"As long as there are heroes in this world, I will be here to Protect you."-
☆≼What is there to worry about? We can't all be heroes,≽ Coyote said, languishing somewhere within Harland. He found Harland's weakness a waste of time for the both of them.
Harland, however, was haunted by visions of memories, fragments he'd suppressed unknowingly. He looked down at his hands, opening his palms, as if letting something fall free. A lock was affixed to his gauntlet, on the top, where the garnet usually decorated its surface. It was a blue lock, glowing faintly.
His eyes cast down, he tried not to remember how much it hurt. And when he looked at his shadow, and it was gleaming brightly, he felt hope. If someone, anyone, believed in him, surely he could find the will to keep on believing.
☆≼We're not together so you can mope endlessly,≽ Coyote scoffed, urging him into action.
Harland pressed both palms against his face and then prepared to head out to shower. Maybe if he was clean, he could approach the problem better. The memory fragments of Auberon plunging off the roof repeated over and over again, jumping: did Auberon die? Did he save him?

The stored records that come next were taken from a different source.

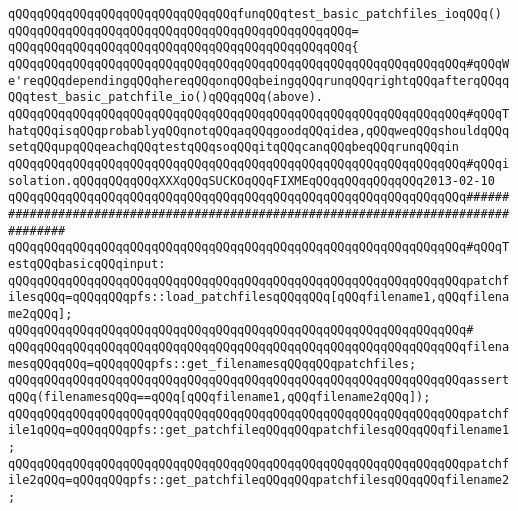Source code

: \newline
\verb|qQQqqQQqqQQqqQQqqQQqqQQqqQQqqQQqfunqQQqtest_basic_patchfiles_ioqQQq()|\newline
\verb|qQQqqQQqqQQqqQQqqQQqqQQqqQQqqQQqqQQqqQQqqQQqqQQq=|\newline
\verb|qQQqqQQqqQQqqQQqqQQqqQQqqQQqqQQqqQQqqQQqqQQqqQQq{|\newline
\verb|qQQqqQQqqQQqqQQqqQQqqQQqqQQqqQQqqQQqqQQqqQQqqQQqqQQqqQQqqQQqqQQq#qQQqWe'reqQQqdependingqQQqhereqQQqonqQQqbeingqQQqrunqQQqrightqQQqafterqQQqqQQqtest_basic_patchfile_io()qQQqqQQq(above).|\newline
\verb|qQQqqQQqqQQqqQQqqQQqqQQqqQQqqQQqqQQqqQQqqQQqqQQqqQQqqQQqqQQqqQQq#qQQqThatqQQqisqQQqprobablyqQQqnotqQQqaqQQqgoodqQQqidea,qQQqweqQQqshouldqQQqsetqQQqupqQQqeachqQQqtestqQQqsoqQQqitqQQqcanqQQqbeqQQqrunqQQqin|\newline
\verb|qQQqqQQqqQQqqQQqqQQqqQQqqQQqqQQqqQQqqQQqqQQqqQQqqQQqqQQqqQQqqQQq#qQQqisolation.qQQqqQQqqQQqXXXqQQqSUCKOqQQqFIXMEqQQqqQQqqQQqqQQq2013-02-10|\newline
\newline
\newline
\verb|qQQqqQQqqQQqqQQqqQQqqQQqqQQqqQQqqQQqqQQqqQQqqQQqqQQqqQQqqQQqqQQq####################################################################################|\newline
\verb|qQQqqQQqqQQqqQQqqQQqqQQqqQQqqQQqqQQqqQQqqQQqqQQqqQQqqQQqqQQqqQQq#qQQqTestqQQqbasicqQQqinput:|\newline
\newline
\verb|qQQqqQQqqQQqqQQqqQQqqQQqqQQqqQQqqQQqqQQqqQQqqQQqqQQqqQQqqQQqqQQqpatchfilesqQQq=qQQqqQQqpfs::load_patchfilesqQQqqQQq[qQQqfilename1,qQQqfilename2qQQq];|\newline
\verb|qQQqqQQqqQQqqQQqqQQqqQQqqQQqqQQqqQQqqQQqqQQqqQQqqQQqqQQqqQQqqQQq#|\newline
\verb|qQQqqQQqqQQqqQQqqQQqqQQqqQQqqQQqqQQqqQQqqQQqqQQqqQQqqQQqqQQqqQQqfilenamesqQQqqQQq=qQQqqQQqpfs::get_filenamesqQQqqQQqpatchfiles;|\newline
\newline
\verb|qQQqqQQqqQQqqQQqqQQqqQQqqQQqqQQqqQQqqQQqqQQqqQQqqQQqqQQqqQQqqQQqassertqQQq(filenamesqQQq==qQQq[qQQqfilename1,qQQqfilename2qQQq]);|\newline
\newline
\verb|qQQqqQQqqQQqqQQqqQQqqQQqqQQqqQQqqQQqqQQqqQQqqQQqqQQqqQQqqQQqqQQqpatchfile1qQQq=qQQqqQQqpfs::get_patchfileqQQqqQQqpatchfilesqQQqqQQqfilename1;|\newline
\verb|qQQqqQQqqQQqqQQqqQQqqQQqqQQqqQQqqQQqqQQqqQQqqQQqqQQqqQQqqQQqqQQqpatchfile2qQQq=qQQqqQQqpfs::get_patchfileqQQqqQQqpatchfilesqQQqqQQqfilename2;|\newline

Another memory, rising unbidden, answered that question: Auberon's funeral, his tight-lipped mother as she rose to meet him and reprimand him. Harland turning away, and leaving. He had been disbelieved, discarded, loathed. He had led to the death of the only person he'd thought could handle his world. None of them had the strength to deal with what he saw daily. And yet now here he was, surrounded with other Hunters, far stronger than he was. He admired them.
He knew he could be the hero. He knew it. He just needed to believe in himself, right? For once.
"Coyote?" Harland began, looking himself straight in the eyes and prodding the sheriff's badge stomach piercing jewelry that Coyote desummoned into, "Would ye kindly shut the hell up?"